The evaluation was performed by Computer Sciences Corporation (CSC), and was completed during
January 2005. The information in this report is largely derived from the Evaluation Technical Report
(ETR) and associated test report, both written by CSC. The evaluation determined the product to be
Part 2 conformant and Part 3 conformant, and to meet the requirements of EAL 2. The product is
not conformant with any published Protection Profiles, but rather is targeted to satisfy the needs for
protection of residual information as defined by DoD Standard 5200.28-M.
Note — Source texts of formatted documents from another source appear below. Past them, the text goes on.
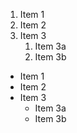 1. Item 1
2. Item 2
3. Item 3
   1. Item 3a
   2. Item 3b
* Item 1
* Item 2
* Item 3
    * Item 3a
    * Item 3b
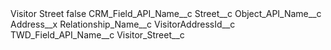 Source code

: <?xml version="1.0" encoding="UTF-8"?>
<CustomMetadata xmlns="http://soap.sforce.com/2006/04/metadata" xmlns:xsi="http://www.w3.org/2001/XMLSchema-instance" xmlns:xsd="http://www.w3.org/2001/XMLSchema">
    <label>Visitor Street</label>
    <protected>false</protected>
    <values>
        <field>CRM_Field_API_Name__c</field>
        <value xsi:type="xsd:string">Street__c</value>
    </values>
    <values>
        <field>Object_API_Name__c</field>
        <value xsi:type="xsd:string">Address__x</value>
    </values>
    <values>
        <field>Relationship_Name__c</field>
        <value xsi:type="xsd:string">VisitorAddressId__c</value>
    </values>
    <values>
        <field>TWD_Field_API_Name__c</field>
        <value xsi:type="xsd:string">Visitor_Street__c</value>
    </values>
</CustomMetadata>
The product family provides copy and copy/print/scan/fax capability. There are two primary
configurations of the TOE, although with identical security features; a digital copier (DC) that
provides only copy functions, and a multifunction device (MFD) that provides copy, print, scan to
email, network scan, and network fax services. DC models have only a single internal hard drive (the
Copy Controller HDD), whereas the MFD contains two internal hard drives (the Network Controller
HDD and the Copy Controller HDD). Additionally, a removable external hard drive may be added to
either model (which requires the removal of the internal hard drive(s).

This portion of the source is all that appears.